How do i pay you with the pay pal account? Im not to familar with it.... thank you!:sly:


----------



## PLAYED TT (Oct 17, 2010)

michealtheworm said:


> How do i pay you with the pay pal account? Im not to familar with it.... thank you!:sly:


Read this


----------



## RabbitGTDguy (Jul 9, 2002)

Sending my payment now...almost forgot!

Joe


----------



## exboy99 (May 14, 2002)

hey... you got my payment right? I sent it on the 16th.

I didn't add myself to the list but figured you'd get the idea when you got my $$


----------



## Neb (Jan 25, 2005)

exboy99 said:


> hey... you got my payment right? I sent it on the 16th.
> 
> I didn't add myself to the list but figured you'd get the idea when you got my $$


got yours :beer:


----------



## Neb (Jan 25, 2005)

Also,

Whomever is Seth Stambaugh (seth_3515?) I have no address for you, just your payment. Please confirm.


----------



## Neb (Jan 25, 2005)

This is the final list (from page 1).

Please confirm all names/paid are good.

*1. Neb - PAID
2. Tempes_TT - 55362 - PAID
3. seth_3515 - 73701 - PAID
4. TTopless - 60062 - PAID
5. Morio - 78619 (2 copies) - PAID
6. ttwsm - 55405 - PAID
7. DeckManDubs - 01330 - PAID
8. RabbitGTDguy - 14905 - PAID
9. darrenbyrnes - 55417 - PAID
10. Lurkertom - 98632 - PAID
11. michealtheworm - 32055 - PAID
12. DeepblueT - 17555 (2 copies) - PAID
13. exboy99 - 11790 - PAID
14. PLAYED TT - PAID
15. GTI_22_VR6 - 17517 - (2 copies) - PAID
*


----------



## Neb (Jan 25, 2005)

Calendars have been ordered!

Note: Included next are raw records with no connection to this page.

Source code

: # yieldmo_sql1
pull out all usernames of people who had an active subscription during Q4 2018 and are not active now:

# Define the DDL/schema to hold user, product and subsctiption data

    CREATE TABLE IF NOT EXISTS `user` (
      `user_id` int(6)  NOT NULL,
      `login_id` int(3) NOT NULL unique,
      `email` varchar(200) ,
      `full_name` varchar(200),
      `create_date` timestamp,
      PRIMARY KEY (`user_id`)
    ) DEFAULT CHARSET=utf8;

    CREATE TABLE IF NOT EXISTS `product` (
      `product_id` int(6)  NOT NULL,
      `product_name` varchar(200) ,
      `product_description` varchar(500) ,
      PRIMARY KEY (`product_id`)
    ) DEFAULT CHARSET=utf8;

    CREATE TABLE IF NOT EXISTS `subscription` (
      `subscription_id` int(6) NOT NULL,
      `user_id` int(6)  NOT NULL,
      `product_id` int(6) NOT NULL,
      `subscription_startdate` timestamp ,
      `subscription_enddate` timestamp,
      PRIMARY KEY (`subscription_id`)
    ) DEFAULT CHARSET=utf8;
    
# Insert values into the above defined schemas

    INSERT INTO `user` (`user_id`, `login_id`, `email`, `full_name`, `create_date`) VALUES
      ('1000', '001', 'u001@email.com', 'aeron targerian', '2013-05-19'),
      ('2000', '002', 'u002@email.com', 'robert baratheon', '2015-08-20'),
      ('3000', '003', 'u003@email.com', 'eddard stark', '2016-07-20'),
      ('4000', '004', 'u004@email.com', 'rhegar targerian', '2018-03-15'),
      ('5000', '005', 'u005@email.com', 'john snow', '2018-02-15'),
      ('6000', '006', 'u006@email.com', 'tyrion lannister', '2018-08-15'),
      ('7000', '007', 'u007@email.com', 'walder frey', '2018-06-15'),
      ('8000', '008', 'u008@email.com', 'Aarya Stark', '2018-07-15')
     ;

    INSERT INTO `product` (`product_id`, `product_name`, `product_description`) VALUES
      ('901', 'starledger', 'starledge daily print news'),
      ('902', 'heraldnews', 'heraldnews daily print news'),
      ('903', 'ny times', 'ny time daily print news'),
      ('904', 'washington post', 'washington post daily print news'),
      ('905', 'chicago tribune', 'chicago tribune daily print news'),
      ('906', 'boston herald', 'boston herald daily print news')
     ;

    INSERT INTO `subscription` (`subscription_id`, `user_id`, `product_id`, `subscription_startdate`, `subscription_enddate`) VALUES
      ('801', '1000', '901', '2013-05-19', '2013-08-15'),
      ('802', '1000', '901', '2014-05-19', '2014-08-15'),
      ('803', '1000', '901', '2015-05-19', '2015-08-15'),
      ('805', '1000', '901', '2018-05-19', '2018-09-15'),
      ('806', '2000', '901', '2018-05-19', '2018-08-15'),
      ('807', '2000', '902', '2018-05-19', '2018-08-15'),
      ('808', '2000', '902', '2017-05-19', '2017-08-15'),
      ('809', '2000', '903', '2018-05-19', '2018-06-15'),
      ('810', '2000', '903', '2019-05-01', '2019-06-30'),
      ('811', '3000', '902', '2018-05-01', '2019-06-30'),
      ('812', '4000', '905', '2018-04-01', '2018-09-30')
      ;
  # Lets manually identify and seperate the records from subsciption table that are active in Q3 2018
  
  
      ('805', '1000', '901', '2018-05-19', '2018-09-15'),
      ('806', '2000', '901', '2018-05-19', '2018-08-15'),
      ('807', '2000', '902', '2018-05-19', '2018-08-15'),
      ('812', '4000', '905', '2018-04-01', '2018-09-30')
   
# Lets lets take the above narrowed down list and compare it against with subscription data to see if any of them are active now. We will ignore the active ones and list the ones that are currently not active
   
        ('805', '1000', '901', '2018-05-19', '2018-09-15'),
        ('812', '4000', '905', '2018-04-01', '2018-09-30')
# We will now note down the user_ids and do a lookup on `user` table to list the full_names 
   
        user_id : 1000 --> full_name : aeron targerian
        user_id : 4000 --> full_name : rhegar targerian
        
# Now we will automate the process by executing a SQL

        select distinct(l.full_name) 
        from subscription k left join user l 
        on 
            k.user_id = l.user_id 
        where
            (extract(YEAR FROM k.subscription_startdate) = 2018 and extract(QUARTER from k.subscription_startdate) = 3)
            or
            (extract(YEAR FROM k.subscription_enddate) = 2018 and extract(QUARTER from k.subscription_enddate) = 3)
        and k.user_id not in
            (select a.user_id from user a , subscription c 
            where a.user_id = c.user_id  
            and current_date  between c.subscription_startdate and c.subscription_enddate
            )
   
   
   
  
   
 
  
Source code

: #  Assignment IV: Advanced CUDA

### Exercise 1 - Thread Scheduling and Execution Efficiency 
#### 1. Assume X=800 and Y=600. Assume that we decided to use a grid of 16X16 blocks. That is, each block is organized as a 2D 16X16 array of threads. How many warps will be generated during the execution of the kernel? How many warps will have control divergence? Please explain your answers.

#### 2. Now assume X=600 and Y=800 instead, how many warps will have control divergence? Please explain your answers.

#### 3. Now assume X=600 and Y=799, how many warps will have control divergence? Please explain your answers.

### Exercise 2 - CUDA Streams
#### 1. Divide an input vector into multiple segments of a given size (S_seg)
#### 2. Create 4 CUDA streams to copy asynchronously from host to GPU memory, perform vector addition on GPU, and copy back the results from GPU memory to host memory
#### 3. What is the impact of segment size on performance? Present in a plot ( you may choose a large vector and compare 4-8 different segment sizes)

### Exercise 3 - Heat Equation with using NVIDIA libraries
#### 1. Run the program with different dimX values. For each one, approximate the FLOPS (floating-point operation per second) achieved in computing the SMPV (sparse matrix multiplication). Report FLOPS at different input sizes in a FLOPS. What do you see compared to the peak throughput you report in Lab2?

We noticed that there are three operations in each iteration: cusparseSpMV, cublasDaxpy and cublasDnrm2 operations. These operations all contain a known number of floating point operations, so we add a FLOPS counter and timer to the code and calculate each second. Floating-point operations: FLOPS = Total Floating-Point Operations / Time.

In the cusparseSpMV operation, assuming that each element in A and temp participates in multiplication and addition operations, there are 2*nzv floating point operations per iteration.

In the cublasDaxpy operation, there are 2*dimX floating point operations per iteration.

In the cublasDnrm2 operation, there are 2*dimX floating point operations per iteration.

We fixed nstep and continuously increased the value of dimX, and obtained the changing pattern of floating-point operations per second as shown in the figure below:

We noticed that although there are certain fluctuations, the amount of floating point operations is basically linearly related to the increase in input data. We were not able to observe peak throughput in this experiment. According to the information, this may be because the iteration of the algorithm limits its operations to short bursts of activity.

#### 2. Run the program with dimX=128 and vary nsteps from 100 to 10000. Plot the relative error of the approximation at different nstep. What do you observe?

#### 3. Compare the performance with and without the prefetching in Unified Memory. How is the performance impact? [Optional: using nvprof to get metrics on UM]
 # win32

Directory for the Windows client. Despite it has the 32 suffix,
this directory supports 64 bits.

I should have a proof by end of day today. Hopefully they'll be in the mail by Friday


----------



## PLAYED TT (Oct 17, 2010)

Like


----------



## Neb (Jan 25, 2005)

Neb said:


> Calendars have been ordered! I should have a proof by end of day today. Hopefully they'll be in the mail by Friday


Proof was really nice. Will have them all by Friday noon


----------



## Tempes_TT (Oct 24, 2010)

Neb said:


> Proof was really nice. Will have them all by Friday noon


Wooo! Excited!


----------



## PLAYED TT (Oct 17, 2010)

Sweet


----------



## Neb (Jan 25, 2005)

Calendars are in the mail!


----------



## Imola_TT (Aug 21, 2011)

Yea!


----------



## TheDeckMan (Sep 26, 2004)

:beer:


----------



## Morio (Feb 16, 1999)

Neb said:


> Calendars are in the mail!


Damn you work fast!!!!


----------



## PLAYED TT (Oct 17, 2010)

Neb said:


> Calendars are in the mail!


Aw yeah


----------



## Converted2VW (Apr 8, 2009)

Nice job guys! This looks like professional shizz!


----------



## Imola_TT (Aug 21, 2011)

*I got mine!*

Arrived in today's mail...it looks fabulous!
Thanks, Ben and to everyone that contributed
:wave:


----------



## PLAYED TT (Oct 17, 2010)

I'm excited to go home Friday now


----------



## taverncustoms (Feb 18, 2011)

no engine shots


----------



## Morio (Feb 16, 1999)

Mine arrived today!!!Thanks!!:beer:


----------



## darrenbyrnes (Jan 4, 2005)

Got mine yesterday and showed it to my 19 yo daughter. She said, "Huh, nice. Say isn't that YOUR car in there?"

Me, "Uh, yeah."

"COOL."

Well done on the calendar!

:beer::beer::beer:


----------



## Neb (Jan 25, 2005)

taverncustoms said:


> no engine shots


no one posted an engine shot = no engine shots 

Glad they're hitting the doorsteps. :heart:


----------



## RabbitGTDguy (Jul 9, 2002)

Anxiously awaiting the arrival of mine! Maybe tomorrow!

Joe


----------



## Tempes_TT (Oct 24, 2010)

Got mine today in the mail! Looks awesome! Pages are a little flimsy hanging on my wall, but dang man, it was a job well done!


----------



## PLAYED TT (Oct 17, 2010)

Got mine today. Great job Ben and thanks to the mystery giver:thumbup:


----------



## TheDeckMan (Sep 26, 2004)

Got mine today, looks great!


----------



## deepblueT (Jan 26, 2008)

received my copies yesterday! awesome. can't wait to hang em in one in my new office!:thumbup:


----------



## RabbitGTDguy (Jul 9, 2002)

Still waiting on mine  sent you a PM just to make sure there wasn't a problem.

Joe


----------



## Neb (Jan 25, 2005)

replied. Maybe just slow going across the border? Should be there this week for sure.


----------



## exboy99 (May 14, 2002)

got mine.... it's awesome.


----------



## ian c - U.K. (Nov 22, 2001)

not been around for a while .
am i too late to buy one ??


----------



## PLAYED TT (Oct 17, 2010)

Your best bet is to pm Ben


----------



## Neb (Jan 25, 2005)

I think I've got an extra. or can get you one made. pm me with info.


----------